Based on the reporting the use of 2x 5090s in the demo was due to the VRAM requirements of the current iteration, it isn't due to a higher compute requirement. The official DLSS5 release will run on a single card (according to NVIDIA).
It's adding light sources and details that weren't there, which it can't possible keep consistent from one scene to the next.
For the light sources especially, it's removing shadows and adding light in ways that make no physical sense.
Using motion vectors and geometry data isn't new. Previous generations of DLSS as well as framegen were already doing that.
What's new here, is that they stopped inferring details, and started making them up.
The output will not be "more accurate". It can't be.
Even if this model doesn't implement the randomness of other AI tech and remains deterministic, that still won't allow devs to accurately control output for the literally infinite number of potential scenes players can create in a game.
I get your point, I don't think it looks very good on the whole and I almost certainly won't use it.

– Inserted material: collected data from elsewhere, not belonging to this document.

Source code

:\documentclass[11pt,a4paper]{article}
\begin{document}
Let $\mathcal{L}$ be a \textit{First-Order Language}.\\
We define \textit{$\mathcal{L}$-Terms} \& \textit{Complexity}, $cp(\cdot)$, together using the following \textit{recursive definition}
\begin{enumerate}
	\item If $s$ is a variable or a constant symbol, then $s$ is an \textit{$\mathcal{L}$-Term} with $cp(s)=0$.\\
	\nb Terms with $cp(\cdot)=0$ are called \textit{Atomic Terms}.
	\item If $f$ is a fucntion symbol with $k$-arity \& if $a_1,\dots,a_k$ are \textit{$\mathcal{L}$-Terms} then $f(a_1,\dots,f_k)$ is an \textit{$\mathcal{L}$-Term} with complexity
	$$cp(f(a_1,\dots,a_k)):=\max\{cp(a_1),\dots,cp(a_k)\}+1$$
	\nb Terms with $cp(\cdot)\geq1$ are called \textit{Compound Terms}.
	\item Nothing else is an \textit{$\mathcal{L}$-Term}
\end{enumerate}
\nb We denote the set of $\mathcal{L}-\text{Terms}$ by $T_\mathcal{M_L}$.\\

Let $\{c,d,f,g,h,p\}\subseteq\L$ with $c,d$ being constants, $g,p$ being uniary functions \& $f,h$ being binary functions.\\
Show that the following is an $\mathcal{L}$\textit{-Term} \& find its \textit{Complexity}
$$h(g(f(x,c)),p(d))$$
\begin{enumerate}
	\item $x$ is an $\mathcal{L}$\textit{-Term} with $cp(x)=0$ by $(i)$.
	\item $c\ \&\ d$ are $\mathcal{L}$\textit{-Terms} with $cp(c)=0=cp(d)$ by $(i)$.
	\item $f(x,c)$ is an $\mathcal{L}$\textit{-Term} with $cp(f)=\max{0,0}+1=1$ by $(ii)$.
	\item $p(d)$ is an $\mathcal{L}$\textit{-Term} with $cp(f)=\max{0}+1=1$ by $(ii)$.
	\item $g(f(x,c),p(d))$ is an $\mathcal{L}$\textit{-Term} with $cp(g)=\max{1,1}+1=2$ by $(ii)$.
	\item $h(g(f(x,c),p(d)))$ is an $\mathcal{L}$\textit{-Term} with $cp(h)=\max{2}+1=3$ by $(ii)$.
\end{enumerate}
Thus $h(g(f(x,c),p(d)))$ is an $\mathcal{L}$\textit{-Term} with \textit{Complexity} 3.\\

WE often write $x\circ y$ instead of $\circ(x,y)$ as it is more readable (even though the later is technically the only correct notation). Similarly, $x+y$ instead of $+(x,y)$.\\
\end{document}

However, the direction that they're going in inserting it earlier in the rendering chain seems a bit more promising than simply taking a low-res output and making it bigger.
I could easily see having the ability to add properties of materials/shaders which would exclude them from the process. An artist may not care too much about how the grass is enhanced they may want to disable it for parts of a character's model or set pieces in the world.
That kind of thing isn't really possible with DLSS as it stands now (and probably isn't possible with DLSS 5), but the idea of attacking the problem earlier in the rendering sequence is interesting.